The immediate conclusion is obvious: this is bad for the industry. This is why everyone writes about it.
But here's the thing. Volume is not the same as revenue. Revenue is not the same as cash flow. And cash flow is what grows dividends.
The smartphone story right now is not a demand story. It is a supply allocation story - and the companies that control the bottlenecks are collecting tolls while the market panics over shipment numbers.
The mechanism nobody is talking about
The reason fewer phones are shipping is not that people don't want them. Consumers are holding onto devices longer - replacement cycles have stretched to 3.5 years globally - because inflation is squeezing discretionary budgets. That is the background condition.
The primary driver is different. AI data centers are consuming memory chip capacity at a scale that leaves less for consumer electronics.
HBM (High Bandwidth Memory, the specialized memory used in AI accelerators like Nvidia's GPUs) now accounts for roughly 23% of total DRAM wafer starts. Memory makers - Samsung, SK Hynix, Micron - are allocating capacity to the buyers that pay the highest margins: hyperscalers building data centers, not smartphone OEMs.

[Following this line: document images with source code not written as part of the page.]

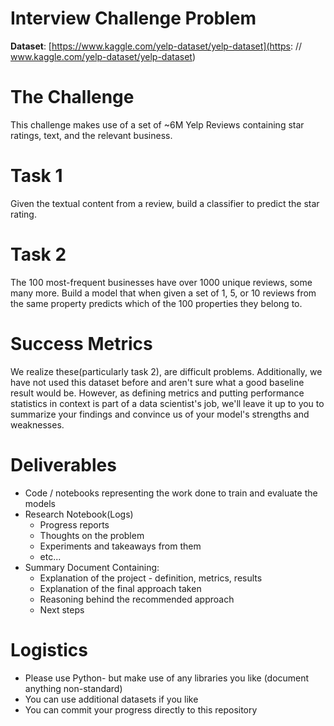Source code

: 
# Interview Challenge Problem

**Dataset**: [https://www.kaggle.com/yelp-dataset/yelp-dataset](https: // www.kaggle.com/yelp-dataset/yelp-dataset)


# The Challenge
This challenge makes use of a set of ~6M Yelp Reviews containing star ratings, text, and the relevant business.

# Task 1

Given the textual content from a review, build a classifier to predict the star rating.

# Task 2

The 100 most-frequent businesses have over 1000 unique reviews, some many more.  Build a model that when given a set of 1, 5, or 10 reviews from the same property predicts which of the 100 properties they belong to.

# Success Metrics
We realize these(particularly task 2), are difficult problems.  Additionally, we have not used this dataset before and aren't sure what a good baseline result would be.  However, as defining metrics and putting performance statistics in context is part of a data scientist's job, we'll leave it up to you to summarize your findings and convince us of your model's strengths and weaknesses.

# Deliverables
- Code / notebooks representing the work done to train and evaluate the models
- Research Notebook(Logs)
	- Progress reports
	- Thoughts on the problem
	- Experiments and takeaways from them
	- etc...
- Summary Document Containing:
	- Explanation of the project - definition, metrics, results
	- Explanation of the final approach taken
	- Reasoning behind the recommended approach
	- Next steps

# Logistics

 - Please use Python- but make use of any libraries you like (document anything non-standard)
 - You can use additional datasets if you like
 - You can commit your progress directly to this repository

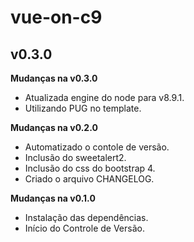 # vue-on-c9 #
## v0.3.0 ##

**Mudanças na v0.3.0**

- Atualizada engine do node para v8.9.1.
- Utilizando PUG no template.

**Mudanças na v0.2.0**

- Automatizado o contole de versão.
- Inclusão do sweetalert2.
- Inclusão do css do bootstrap 4.
- Criado o arquivo CHANGELOG.

**Mudanças na v0.1.0**

- Instalação das dependências.
- Início do Controle de Versão.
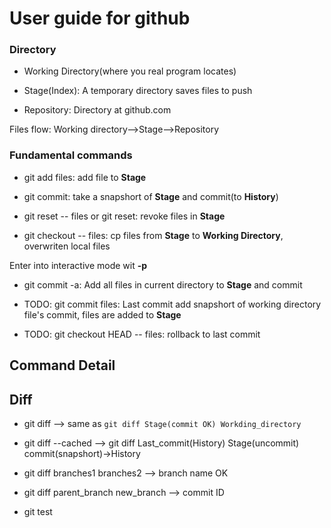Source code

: User guide for github
=====================

### Directory

* Working Directory(where you real program locates)

* Stage(Index): A temporary directory saves files to push

* Repository: Directory at github.com

Files flow: Working directory-->Stage-->Repository

### Fundamental commands

* git add files: add file to **Stage**

* git commit: take a snapshort of __Stage__ and commit(to **History**)

* git reset -- files or git reset: revoke files in **Stage**

* git checkout -- files: cp files from __Stage__ to **Working
  Directory**, overwriten local files

Enter into interactive mode wit **-p**

* git commit -a: Add all files in current directory to **Stage** and
  commit

* TODO: git commit files: Last commit add snapshort of working
  directory file's commit, files are added to **Stage**

* TODO: git checkout HEAD -- files: rollback to last commit

## Command Detail

## Diff

* git diff  --> same as `git diff Stage(commit OK) Workding_directory`

* git diff --cached  --> git diff Last_commit(History) Stage(uncommit)
  commit(snapshort)->History

* git diff branches1 branches2 --> branch name OK

* git diff parent_branch new_branch --> commit ID

* git test
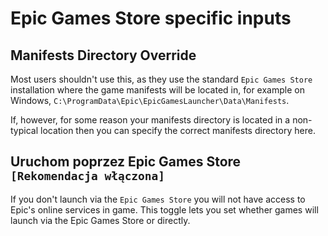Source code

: # Epic Games Store specific inputs

## Manifests Directory Override

Most users shouldn't use this, as they use the standard `Epic Games Store` installation where the game manifests will be located in, for example on Windows, `C:\ProgramData\Epic\EpicGamesLauncher\Data\Manifests`.

If, however, for some reason your manifests directory is located in a non-typical location then you can specify the correct manifests directory here.

## Uruchom poprzez Epic Games Store `[Rekomendacja włączona]`

If you don't launch via the `Epic Games Store` you will not have access to Epic's online services in game. This toggle lets you set whether games will launch via the Epic Games Store or directly.

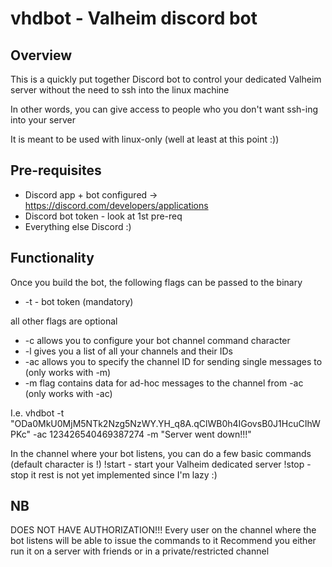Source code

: # vhdbot - Valheim discord bot

## Overview
This is a quickly put together Discord bot to control your
dedicated Valheim server without the need to ssh into the linux machine

In other words, you can give access to people who you don't want ssh-ing into your server

It is meant to be used with linux-only (well at least at this point :))

## Pre-requisites
* Discord app + bot configured -> https://discord.com/developers/applications
* Discord bot token - look at 1st pre-req
* Everything else Discord :)

## Functionality

Once you build the bot, the following flags can be passed to the binary
* -t - bot token (mandatory)

all other flags are optional
* -c allows you to configure your bot channel command character
* -l gives you a list of all your channels and their IDs
* -ac allows you to specify the channel ID for sending single messages to (only works with -m)
* -m flag contains data for ad-hoc messages to the channel from -ac (only works with -ac)

I.e.
vhdbot -t "ODa0MkU0MjM5NTk2Nzg5NzWY.YH_q8A.qClWB0h4IGovsB0J1HcuCIhWPKc" -ac 123426540469387274 -m "Server went down!!!"

In the channel where your bot listens, you can do a few basic commands (default character is !)
!start - start your Valheim dedicated server
!stop - stop it
rest is not yet implemented since I'm lazy :)

## NB

DOES NOT HAVE AUTHORIZATION!!!
Every user on the channel where the bot listens will be able to issue the commands to it
Recommend you either run it on a server with friends or in a private/restricted channel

IDC now expects DRAM supply growth of only 16% year-on-year in 2026, and much of that is locked into AI contracts. The memory crisis is reshaping smartphone output through a simple mechanism: less memory available, fewer phones produced. IDC's own research sums it up: higher average selling prices, lower unit volumes.

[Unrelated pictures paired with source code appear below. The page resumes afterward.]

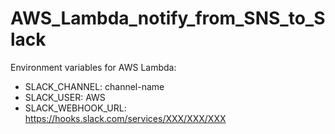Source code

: # AWS_Lambda_notify_from_SNS_to_Slack

Environment variables for AWS Lambda:

- SLACK_CHANNEL:	channel-name 
- SLACK_USER:	AWS
- SLACK_WEBHOOK_URL:	https://hooks.slack.com/services/XXX/XXX/XXX
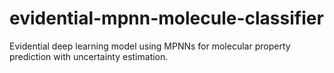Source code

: # evidential-mpnn-molecule-classifier
 Evidential deep learning model using MPNNs for molecular property prediction with uncertainty estimation.

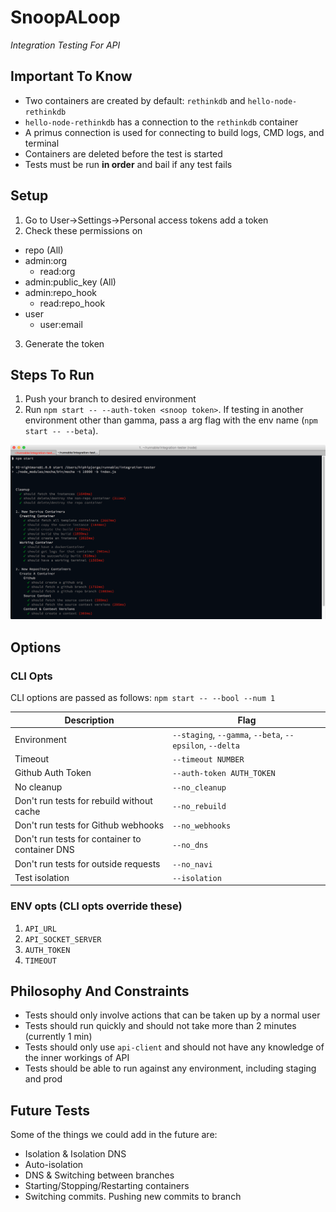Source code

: # SnoopALoop

*Integration Testing For API*

## Important To Know

- Two containers are created by default: `rethinkdb` and `hello-node-rethinkdb`
- `hello-node-rethinkdb` has a connection to the `rethinkdb` container
- A primus connection is used for connecting to build logs, CMD logs, and terminal
- Containers are deleted before the test is started
- Tests must be run **in order** and bail if any test fails

## Setup

1. Go to User->Settings->Personal access tokens add a token
2. Check these permissions on
  * repo (All)
  * admin:org
    * read:org
  *  admin:public_key (All)
  * admin:repo_hook
    * read:repo_hook
  * user
    * user:email
3. Generate the token

## Steps To Run

1. Push your branch to desired environment
2. Run `npm start -- --auth-token <snoop token>`. If testing in another environment other than gamma, pass a arg flag with the env name (`npm start -- --beta`).

![screenshot.png](screenshot.png)

## Options

### CLI Opts

CLI options are passed as follows: `npm start -- --bool --num 1`

| Description                                    | Flag                                                     |
|------------------------------------------------|----------------------------------------------------------|
| Environment                                    | `--staging`, `--gamma`, `--beta`, `--epsilon`, `--delta` |
| Timeout                                        | `--timeout NUMBER`                                       |
| Github Auth Token                              | `--auth-token AUTH_TOKEN`                                |
| No cleanup                                     | `--no_cleanup`                                           |
| Don't run tests for rebuild without cache      | `--no_rebuild`                                           |
| Don't run tests for Github webhooks            | `--no_webhooks`                                          |
| Don't run tests for container to container DNS | `--no_dns`                                               |
| Don't run tests for outside requests           | `--no_navi`                                              |
| Test isolation                                 | `--isolation`                                            |

### ENV opts (CLI opts override these)

1. `API_URL`
2. `API_SOCKET_SERVER`
3. `AUTH_TOKEN`
4. `TIMEOUT`

## Philosophy And Constraints

- Tests should only involve actions that can be taken up by a normal user
- Tests should run quickly and should not take more than 2 minutes (currently 1 min)
- Tests should only use `api-client` and should not have any knowledge of the inner workings of API
- Tests should be able to run against any environment, including staging and prod

## Future Tests

Some of the things we could add in the future are:

- Isolation & Isolation DNS
- Auto-isolation
- DNS & Switching between branches
- Starting/Stopping/Restarting containers
- Switching commits. Pushing new commits to branch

This is not a demand collapse. It is a reallocation of scarce inputs toward higher-margin uses. And in a reallocation, the winners are the companies that sit on the bottleneck - not the ones assembling the downstream product.
Pricing power is the only filter that matters
Here is where the analysis splits into two paths. One company is demonstrating what pricing power looks like in practice. Others are just taking a volume haircut.

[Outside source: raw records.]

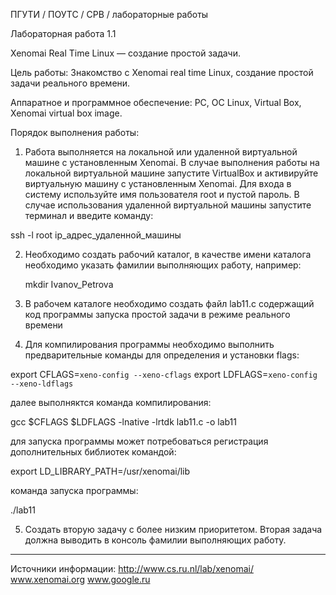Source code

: ПГУТИ / ПОУТС / СРВ / лабораторные работы

Лабораторная работа 1.1 

Xenomai Real Time Linux — создание простой задачи.

Цель работы: Знакомство с Xenomai real time Linux, создание простой задачи реального времени.

Аппаратное и программное обеспечение: PC, ОС Linux, Virtual Box, Xenomai virtual box image.

Порядок выполнения работы:

1. Работа выполняется на локальной или удаленной виртуальной машине с установленным Xenomai. 
В случае выполнения работы на локальной виртуальной машине запустите VirtualBox и  активируйте виртуальную машину 
с установленным Xenomai. Для входа в систему используйте имя пользователя root и пустой пароль. 
В случае использования удаленной виртуальной машины запустите терминал и введите команду:

 ssh -l root ip_адрес_удаленной_машины

2. Необходимо создать рабочий каталог, в качестве имени каталога необходимо указать фамилии выполняющих работу, 
например:

    mkdir Ivanov_Petrova

3. В рабочем каталоге необходимо создать файл lab11.c содержащий код программы запуска 
простой задачи в режиме реального времени

4. Для компилирования программы необходимо выполнить предварительные команды 
для определения и установки flags:

export CFLAGS=`xeno-config --xeno-cflags`
export LDFLAGS=`xeno-config --xeno-ldflags`

далее выполняктся команда компилирования:

gcc $CFLAGS $LDFLAGS  -lnative -lrtdk  lab11.c -o lab11

для запуска программы может потребоваться регистрация дополнительных библиотек командой:

export LD_LIBRARY_PATH=/usr/xenomai/lib

команда запуска программы:

./lab11


5. Создать вторую задачу с более низким приоритетом. 
Вторая задача должна выводить в консоль фамилии выполняющих работу.


------------------------------------------
Источники информации:
http://www.cs.ru.nl/lab/xenomai/
www.xenomai.org
www.google.ru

Apple reported $111.2 billion in revenue for its most recent quarter - up 17% year-over-year. In the fiscal Q1 peak season, revenue hit $143.8 billion, up 16%. Apple raised its quarterly dividend 4% to $0.27 per share and approved a new $100 billion buyback program.
Think about that. The company that dominates the premium smartphone segment is growing revenue double-digits while the global market shrinks by nearly 14%. Apple is also now the largest smartphone maker by volume - for the first time - ahead of Samsung, which saw shipments decline 6% year-on-year in Q1 2026.
Apple can raise prices without losing customers. That is the single most important filter in my framework. When the market tightens and volumes compress, the company with pricing power is the one that converts scarcity into higher ASPs and higher margins. The companies without it just ship fewer units and watch revenue fall.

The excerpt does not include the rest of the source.